At Mass, have you noticed there are words which the priest says very quietly? Sometimes you don’t even hear them, only seeing his lips move. (And some say them only “in their heads.”)
These prayers are sometimes called the “priest’s secret prayers.” This doesn’t mean they are “secret” in that we aren’t supposed to know them. Instead, it comes from a Latin word (mysterium) meaning “hidden.” Again, this sounds like secrecy. However, Fr. Edward McNamara, professor of liturgy at the Regina Apostolorum Pontifical Athenaeum in Rome, explains it more as the “priest’s personal prayers.”
“Sometimes,” Fr. McNamara wrote, “these prayers are called ‘priestly apologies,’ which are not prayers in which the celebrant excuses himself for being a priest, but in which he recognizes his intrinsic indignity and implores divine aid in order to worthily celebrate the august mysteries.”
Fr. John Girotti, vicar for canonical services for the Diocese of Green Bay, echoes this, saying that we all have a need for personal prayers at Mass, even the celebrant.
“The priest is not a machine,” Fr. Girotti said, “he is going to Mass himself and there are times when he needs to pray quietly, just as the people do.”
So what are these “secret prayers” during the Mass?
The first happens just before the Gospel proclamation. If there is a deacon of the Mass, he will proclaim the Gospel. He first kneels before the celebrant and quietly asks for “your blessing, Father.”
The priest replies quietly: “May the Lord be in your heart and on your lips, that you may proclaim his Gospel worthily and well, in the name of the Father and of the Son and of the Holy Spirit.” The deacon makes the Sign of the Cross and answers, “Amen.”
If there is no deacon, the priest proclaims the Gospel. As he walks to the ambo, he bows before the altar for what is called in Latin the “Munda cor meum.” These words come from the beginning of his prayer: “Cleanse my heart and my lips, almighty God, that I may worthily proclaim your holy Gospel.”
After the Gospel, the priest kisses the book, saying quietly: “Through the words of the Gospel may our sins be wiped away.”
The next secret words come during the Liturgy of the Eucharist, at the preparation of the gifts. Sometimes you will hear them, if the offertory hymn has already ended, or if there is no hymn.
The priest holds up the hosts and prays — sometimes aloud, “Blessed are you, Lord God of all creation, for through your goodness we have received the bread we offer you.
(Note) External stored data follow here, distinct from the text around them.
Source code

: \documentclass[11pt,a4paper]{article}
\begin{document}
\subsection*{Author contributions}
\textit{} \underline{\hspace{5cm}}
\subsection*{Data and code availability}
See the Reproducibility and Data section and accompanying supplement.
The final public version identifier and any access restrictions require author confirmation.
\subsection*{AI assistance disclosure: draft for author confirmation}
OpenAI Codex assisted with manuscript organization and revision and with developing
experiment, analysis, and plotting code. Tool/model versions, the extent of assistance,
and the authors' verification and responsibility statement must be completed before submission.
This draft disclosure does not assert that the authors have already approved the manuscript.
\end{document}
Fruit of the earth and work of human hands, it will become for us the bread of life.”
Should the prayer be said aloud, the people reply, “Blessed be God forever.”
After this, the priest — or the deacon of the Mass — pours wine and some water into the chalice. He quietly says, “By the mystery of this water and wine may we come to share in the divinity of Christ who humbled himself to share in our humanity.”
Then the celebrant raises the chalice saying, “Blessed are you, Lord God of all creation, for through your goodness we have received the wine we offer you. Fruit of the vine and work of human hands, it will become our spiritual drink.”
Again, this may be said aloud. If so, then those assembled reply, “Blessed be God forever.”
The priest then bows to the gifts on the altar, softly saying, “With humble spirit and contrite heart may we be accepted by you, O Lord, and may our sacrifice in your sight this day be pleasing to you, Lord God.”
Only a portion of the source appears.